While the Lebanese healthcare system has been resilient in navigating through previous phases of political instability, the stress experienced by it during the current period of anti-government protests is challenging on many levels.
In a press release issued on December 10, 2019, Human Rights Watch underscored the impact of the financial crisis on the right to health and urged both the Finance Ministry to disburse funds owed to hospitals and the Central Bank to develop clear and cohesive regulations for businesses.
Less than a month later, the head of the Syndicate of Private Hospitals, Sleiman Haroun, told local media that hospitals have been unable to perform many surgeries due to their inability to pay for medical supplies and spare parts for medical equipment.
The basis for the effectiveness of Lebanon’s collaborative governance networks is in technical capacity, strategic intelligence, transparency, and consensual leadership. The fabric of these networks, and the services they offer, is rendered sensitive by the current state of the economy.
On January 10, 2020, Hussain Isma’eel, president of the Medical Committee at AUBMC, wrote a commentary on the healthcare crisis in Lebanon and highlighted the importance of transparency, as well as the few steps taken towards the positive direction.

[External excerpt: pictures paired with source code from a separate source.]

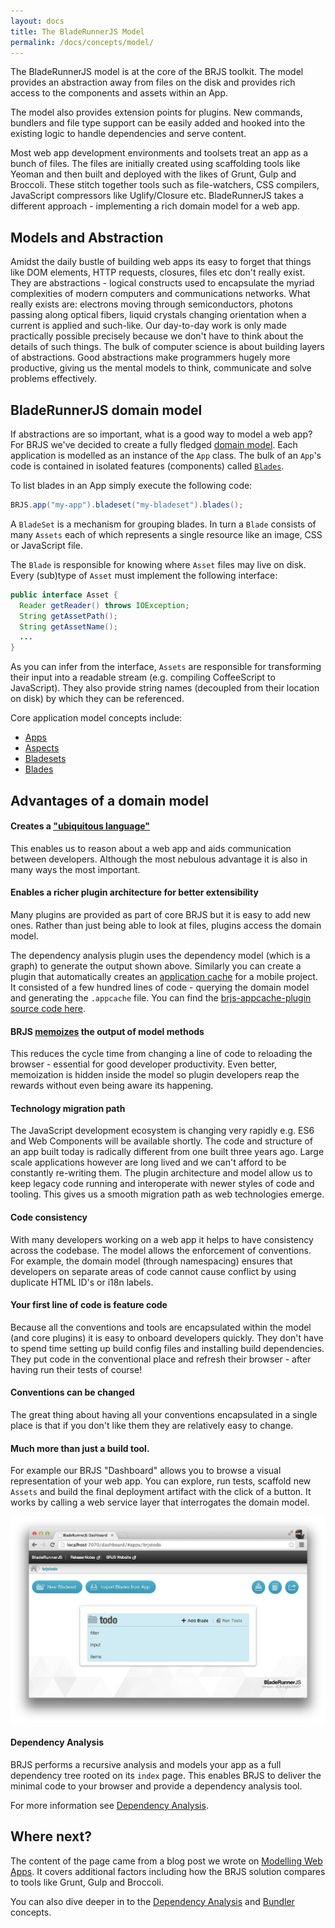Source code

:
 ```yaml
---
layout: docs
title: The BladeRunnerJS Model
permalink: /docs/concepts/model/
---
```


The BladeRunnerJS model is at the core of the BRJS toolkit. The model provides an abstraction away from files on the disk and provides rich access to the components and assets within an App.

The model also provides extension points for plugins. New commands, bundlers and file type support can be easily added and hooked into the existing logic to handle dependencies and serve content.

Most web app development environments and toolsets treat an app as a bunch of files. The files are initially created using scaffolding tools like Yeoman and then built and deployed with the likes of Grunt, Gulp and Broccoli. These stitch together tools such as file-watchers, CSS compilers, JavaScript compressors like Uglify/Closure etc. BladeRunnerJS takes a different approach - implementing a rich domain model for a web app.

## Models and Abstraction

Amidst the daily bustle of building web apps its easy to forget that things like DOM elements, HTTP requests, closures, files etc don't really exist. They are abstractions - logical constructs used to encapsulate the myriad complexities of modern computers and communications networks. What really exists are: electrons moving through semiconductors, photons passing along optical fibers, liquid crystals changing orientation when a current is applied and such-like. Our day-to-day work is only made practically possible precisely because we don't have to think about the details of such things. The bulk of computer science is about building layers of abstractions. Good abstractions make programmers hugely more productive, giving us the mental models to think, communicate and solve problems effectively.

## BladeRunnerJS domain model

If abstractions are so important, what is a good way to model a web app? For BRJS we've decided to create a fully fledged [domain model](http://en.wikipedia.org/wiki/Domain_model). Each application is modelled as an instance of the `App` class. The bulk of an `App`'s code is contained in isolated features (components) called [`Blades`](http://bladerunnerjs.org/docs/concepts/blades/).

To list blades in an App simply execute the following code:

```java
BRJS.app("my-app").bladeset("my-bladeset").blades();
```

A `BladeSet` is a mechanism for grouping blades. In turn a `Blade` consists of many `Assets` each of which represents a single resource like an image, CSS or JavaScript file.

The `Blade` is responsible for knowing where `Asset` files may live on disk. Every (sub)type of `Asset` must implement the following interface:

```java
public interface Asset {
  Reader getReader() throws IOException;
  String getAssetPath();
  String getAssetName();
  ...
}
```

As you can infer from the interface, `Assets`  are responsible for transforming their input into a readable stream (e.g. compiling CoffeeScript to JavaScript). They also provide string names (decoupled from their location on disk) by which they can be referenced.

Core application model concepts include:

* [Apps](/docs/concepts/apps/)
* [Aspects](/docs/concepts/aspects/)
* [Bladesets](/docs/concepts/bladesets/)
* [Blades](/docs/concepts/blades/)

## Advantages of a domain model

#### Creates a ["ubiquitous language"](http://www.peoplematter.com/blog/domain-driven-design-importance-ubiquitous-language)

This enables us to reason about a web app and aids communication between developers. Although the most nebulous advantage it is also in many ways the most important.

#### Enables a richer plugin architecture for better extensibility

Many plugins are provided as part of core BRJS but it is easy to add new ones. Rather than just being able to look at files, plugins access the domain model.

The dependency analysis plugin uses the dependency model (which is a graph) to generate the output shown above. Similarly you can create a plugin that automatically creates an [application cache](http://www.html5rocks.com/en/tutorials/appcache/beginner/) for a mobile project. It consisted of a few hundred lines of code - querying the domain model and generating the `.appcache` file. You can find the [brjs-appcache-plugin source code here](https://github.com/caplin/brjs-appcache/).

#### BRJS [memoizes](http://en.wikipedia.org/wiki/Memoization) the output of model methods

This reduces the cycle time from changing a line of code to reloading the browser - essential for good developer productivity. Even better, memoization is hidden inside the model so plugin developers reap the rewards without even being aware its happening.

#### Technology migration path

The JavaScript development ecosystem is changing very rapidly e.g. ES6 and Web Components will be available shortly. The code and structure of an app built today is radically different from one built three years ago. Large scale applications however are long lived and we can't afford to be constantly re-writing them. The plugin architecture and model allow us to keep legacy code running and interoperate  with newer styles of code and tooling. This gives us a smooth migration path as web technologies emerge.

#### Code consistency

With many developers working on a web app it helps to have consistency across the codebase. The model allows the enforcement of conventions. For example, the domain model (through namespacing) ensures that developers on separate areas of code cannot cause conflict by using duplicate HTML ID's or i18n labels.

#### Your first line of code is feature code

Because all the conventions and tools are encapsulated within the model (and core plugins) it is easy to onboard developers quickly. They don't have to spend time setting up build config files and installing build dependencies. They put code in the conventional place and refresh their browser - after having run their tests of course!

#### Conventions can be changed

The great thing about having all your conventions encapsulated in a single place is that if you don't like them they are relatively easy to change.

#### Much more than just a build tool.  

For example our BRJS "Dashboard" allows you to browse a visual representation of your web app.
You can explore, run tests, scaffold new `Assets` and build the final deployment artifact with the click of a button. It works by calling a web service layer that interrogates the domain model.

![](/blog/img/web-dashboard-todo-model.png)

#### Dependency Analysis

BRJS performs a recursive analysis and models your app as a full dependency tree rooted on its  `index` page. This enables BRJS to deliver the minimal code to your browser and provide a dependency analysis tool.

For more information see [Dependency Analysis](/docs/concepts/dependency_analysis/).

## Where next?

The content of the page came from a blog post we wrote on [Modelling Web Apps](http://bladerunnerjs.org/blog/modelling-webapps/). It covers additional factors including how the BRJS solution compares to tools like Grunt, Gulp and Broccoli.

You can also dive deeper in to the [Dependency Analysis](/docs/concepts/dependency_analysis/) and [Bundler](/docs/concepts/bundlers/) concepts.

A relevant study published in 2012 sheds light on a topic that should be valuable to any future austerity measures: the role of informal politics and clientelistic networks in access to healthcare.
Informal practices, whereby access to social services is used as a deliberate strategy by politicians and political parties to gain and reward support, can affect access to healthcare and exacerbate health inequalities in the population.
In the context of weakened state institutions, the public sector plays a minimal role in ensuring social protection while non-state actors (such as political parties and NGOs) predominate in the welfare regime. The 2012 study by Bradley Chen and Melani Cammett looked at the role of informal politics in influencing access to healthcare at the individual level in Lebanon.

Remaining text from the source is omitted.